====== RAW DATA
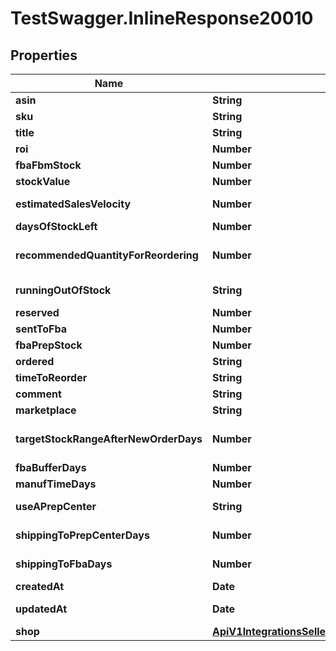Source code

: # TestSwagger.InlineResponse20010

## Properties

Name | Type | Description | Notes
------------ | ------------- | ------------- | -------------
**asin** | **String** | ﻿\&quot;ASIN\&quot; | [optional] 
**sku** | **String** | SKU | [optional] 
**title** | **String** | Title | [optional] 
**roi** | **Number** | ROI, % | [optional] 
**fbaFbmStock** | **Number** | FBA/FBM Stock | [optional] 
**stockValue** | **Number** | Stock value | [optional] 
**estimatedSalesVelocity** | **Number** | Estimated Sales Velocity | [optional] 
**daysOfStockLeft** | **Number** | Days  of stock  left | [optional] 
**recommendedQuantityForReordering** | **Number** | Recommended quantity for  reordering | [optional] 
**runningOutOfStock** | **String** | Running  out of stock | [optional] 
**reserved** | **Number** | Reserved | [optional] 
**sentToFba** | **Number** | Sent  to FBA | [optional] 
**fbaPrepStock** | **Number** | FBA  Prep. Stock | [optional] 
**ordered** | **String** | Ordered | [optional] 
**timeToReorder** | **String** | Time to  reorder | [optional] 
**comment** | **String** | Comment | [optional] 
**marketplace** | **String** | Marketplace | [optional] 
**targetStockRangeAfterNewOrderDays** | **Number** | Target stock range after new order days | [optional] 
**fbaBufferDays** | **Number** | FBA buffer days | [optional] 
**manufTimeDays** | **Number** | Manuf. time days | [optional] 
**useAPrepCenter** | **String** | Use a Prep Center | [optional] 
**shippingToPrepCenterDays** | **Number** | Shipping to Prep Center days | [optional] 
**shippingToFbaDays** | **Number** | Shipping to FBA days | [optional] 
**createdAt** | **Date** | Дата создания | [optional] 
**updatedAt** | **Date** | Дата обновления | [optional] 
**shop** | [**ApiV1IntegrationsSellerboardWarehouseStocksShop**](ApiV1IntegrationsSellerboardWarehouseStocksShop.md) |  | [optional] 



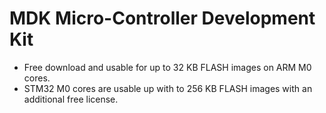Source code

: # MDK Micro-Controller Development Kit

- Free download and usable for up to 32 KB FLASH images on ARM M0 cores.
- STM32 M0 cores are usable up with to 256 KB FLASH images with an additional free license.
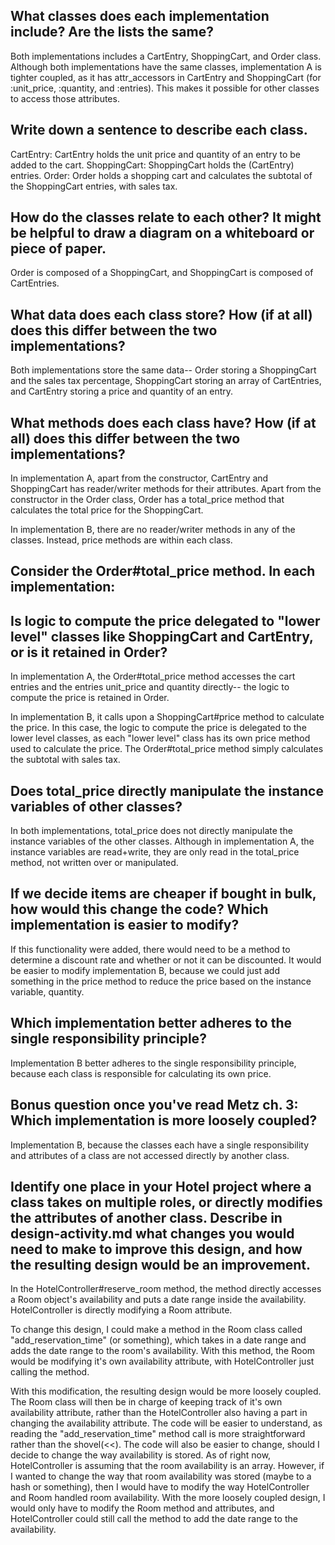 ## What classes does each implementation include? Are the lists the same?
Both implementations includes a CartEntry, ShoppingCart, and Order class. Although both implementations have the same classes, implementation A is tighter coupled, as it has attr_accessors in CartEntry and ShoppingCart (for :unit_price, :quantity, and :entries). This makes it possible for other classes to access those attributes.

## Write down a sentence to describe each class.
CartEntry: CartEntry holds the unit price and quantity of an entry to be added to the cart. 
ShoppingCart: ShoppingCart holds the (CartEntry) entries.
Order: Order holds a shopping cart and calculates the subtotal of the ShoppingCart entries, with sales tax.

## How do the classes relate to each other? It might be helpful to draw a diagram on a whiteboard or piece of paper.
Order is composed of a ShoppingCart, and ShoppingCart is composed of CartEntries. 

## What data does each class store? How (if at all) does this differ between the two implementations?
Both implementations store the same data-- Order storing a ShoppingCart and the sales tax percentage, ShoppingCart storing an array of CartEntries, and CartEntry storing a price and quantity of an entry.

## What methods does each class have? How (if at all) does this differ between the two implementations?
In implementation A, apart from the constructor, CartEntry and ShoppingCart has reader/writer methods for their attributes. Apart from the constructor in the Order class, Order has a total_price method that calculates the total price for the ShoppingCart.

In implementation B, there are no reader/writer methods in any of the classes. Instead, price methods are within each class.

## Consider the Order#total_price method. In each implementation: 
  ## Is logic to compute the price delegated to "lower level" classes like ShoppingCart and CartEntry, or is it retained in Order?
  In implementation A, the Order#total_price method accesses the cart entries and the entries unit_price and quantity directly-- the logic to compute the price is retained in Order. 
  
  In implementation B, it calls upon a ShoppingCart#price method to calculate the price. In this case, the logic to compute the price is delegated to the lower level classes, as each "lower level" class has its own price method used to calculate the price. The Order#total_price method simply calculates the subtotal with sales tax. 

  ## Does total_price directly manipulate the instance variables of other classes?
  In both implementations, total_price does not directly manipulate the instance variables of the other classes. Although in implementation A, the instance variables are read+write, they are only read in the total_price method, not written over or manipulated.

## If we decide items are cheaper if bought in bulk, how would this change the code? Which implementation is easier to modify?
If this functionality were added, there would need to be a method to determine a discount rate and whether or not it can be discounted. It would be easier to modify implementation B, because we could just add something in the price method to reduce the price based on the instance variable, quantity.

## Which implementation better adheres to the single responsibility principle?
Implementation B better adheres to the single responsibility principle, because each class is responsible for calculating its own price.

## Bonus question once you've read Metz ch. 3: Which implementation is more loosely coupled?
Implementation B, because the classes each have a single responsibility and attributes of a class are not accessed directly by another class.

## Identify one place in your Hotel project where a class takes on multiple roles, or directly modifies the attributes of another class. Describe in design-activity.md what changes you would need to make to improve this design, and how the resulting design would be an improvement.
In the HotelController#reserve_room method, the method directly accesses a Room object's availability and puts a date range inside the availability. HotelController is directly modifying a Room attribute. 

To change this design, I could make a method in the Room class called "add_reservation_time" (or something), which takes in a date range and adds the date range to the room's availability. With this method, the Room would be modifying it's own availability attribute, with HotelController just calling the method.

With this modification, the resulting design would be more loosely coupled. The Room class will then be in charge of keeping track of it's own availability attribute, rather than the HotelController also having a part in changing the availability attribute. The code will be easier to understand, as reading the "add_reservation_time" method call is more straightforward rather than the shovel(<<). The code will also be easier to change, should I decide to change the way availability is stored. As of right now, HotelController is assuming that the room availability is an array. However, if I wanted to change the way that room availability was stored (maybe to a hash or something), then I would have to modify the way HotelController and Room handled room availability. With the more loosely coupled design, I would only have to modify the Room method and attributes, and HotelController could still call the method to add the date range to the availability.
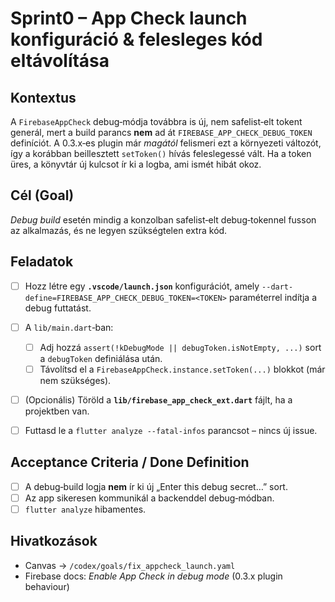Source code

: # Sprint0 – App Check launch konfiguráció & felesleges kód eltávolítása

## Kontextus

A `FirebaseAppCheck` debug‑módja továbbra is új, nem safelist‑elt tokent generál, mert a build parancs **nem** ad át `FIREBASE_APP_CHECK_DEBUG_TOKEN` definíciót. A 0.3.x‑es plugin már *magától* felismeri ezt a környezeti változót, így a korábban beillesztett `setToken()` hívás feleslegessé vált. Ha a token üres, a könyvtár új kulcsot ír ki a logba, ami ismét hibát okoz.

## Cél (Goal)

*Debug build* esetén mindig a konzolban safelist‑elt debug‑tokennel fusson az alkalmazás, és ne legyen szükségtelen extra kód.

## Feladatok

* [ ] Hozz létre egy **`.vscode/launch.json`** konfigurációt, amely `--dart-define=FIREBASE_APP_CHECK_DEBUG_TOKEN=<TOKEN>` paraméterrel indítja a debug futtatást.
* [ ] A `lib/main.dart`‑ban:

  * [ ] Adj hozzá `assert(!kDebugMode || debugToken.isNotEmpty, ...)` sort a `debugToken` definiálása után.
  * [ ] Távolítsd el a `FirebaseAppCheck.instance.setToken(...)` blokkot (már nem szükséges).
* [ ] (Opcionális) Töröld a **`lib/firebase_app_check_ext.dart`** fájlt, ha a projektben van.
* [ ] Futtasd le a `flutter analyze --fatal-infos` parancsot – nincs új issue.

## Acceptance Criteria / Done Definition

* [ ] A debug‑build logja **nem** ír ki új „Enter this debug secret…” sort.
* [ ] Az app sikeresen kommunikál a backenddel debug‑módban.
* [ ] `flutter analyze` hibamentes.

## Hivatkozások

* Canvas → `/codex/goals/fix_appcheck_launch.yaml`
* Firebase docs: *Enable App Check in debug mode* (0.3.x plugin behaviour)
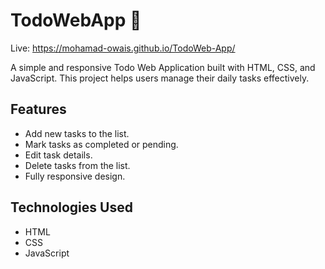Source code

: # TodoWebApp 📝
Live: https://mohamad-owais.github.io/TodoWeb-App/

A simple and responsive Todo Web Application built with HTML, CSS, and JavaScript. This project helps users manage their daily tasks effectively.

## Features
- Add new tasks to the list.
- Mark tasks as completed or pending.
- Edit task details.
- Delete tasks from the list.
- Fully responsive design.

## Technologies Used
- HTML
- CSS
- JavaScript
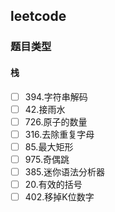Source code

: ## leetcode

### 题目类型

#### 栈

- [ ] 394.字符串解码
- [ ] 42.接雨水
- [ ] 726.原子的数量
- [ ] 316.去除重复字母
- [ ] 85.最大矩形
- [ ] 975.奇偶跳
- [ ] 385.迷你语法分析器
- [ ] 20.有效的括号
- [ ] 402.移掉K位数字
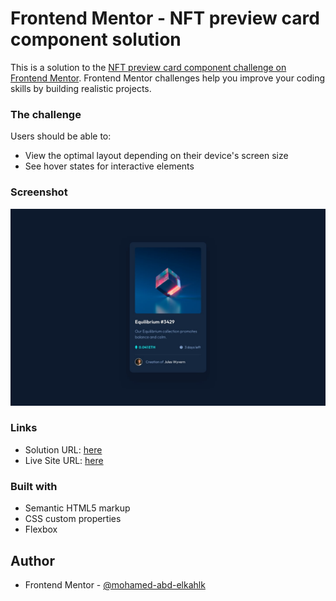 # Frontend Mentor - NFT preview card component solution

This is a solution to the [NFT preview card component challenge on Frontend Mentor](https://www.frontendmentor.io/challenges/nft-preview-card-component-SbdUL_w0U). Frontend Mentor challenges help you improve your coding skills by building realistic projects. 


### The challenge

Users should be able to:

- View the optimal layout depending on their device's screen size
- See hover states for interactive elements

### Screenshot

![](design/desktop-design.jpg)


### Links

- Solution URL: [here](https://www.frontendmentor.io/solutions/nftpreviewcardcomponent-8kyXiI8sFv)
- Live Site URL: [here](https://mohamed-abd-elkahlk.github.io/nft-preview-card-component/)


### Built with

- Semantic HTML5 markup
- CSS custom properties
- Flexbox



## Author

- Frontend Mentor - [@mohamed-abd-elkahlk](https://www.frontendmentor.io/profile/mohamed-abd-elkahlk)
============
* **WHAT THE TASK REQUIRES**: Copy out every line above where "decide" is present.

* **OUTPUT BELOW**:
## If we decide items are cheaper if bought in bulk, how would this change the code? Which implementation is easier to modify?
With this modification, the resulting design would be more loosely coupled. The Room class will then be in charge of keeping track of it's own availability attribute, rather than the HotelController also having a part in changing the availability attribute. The code will be easier to understand, as reading the "add_reservation_time" method call is more straightforward rather than the shovel(<<). The code will also be easier to change, should I decide to change the way availability is stored. As of right now, HotelController is assuming that the room availability is an array. However, if I wanted to change the way that room availability was stored (maybe to a hash or something), then I would have to modify the way HotelController and Room handled room availability. With the more loosely coupled design, I would only have to modify the Room method and attributes, and HotelController could still call the method to add the date range to the availability.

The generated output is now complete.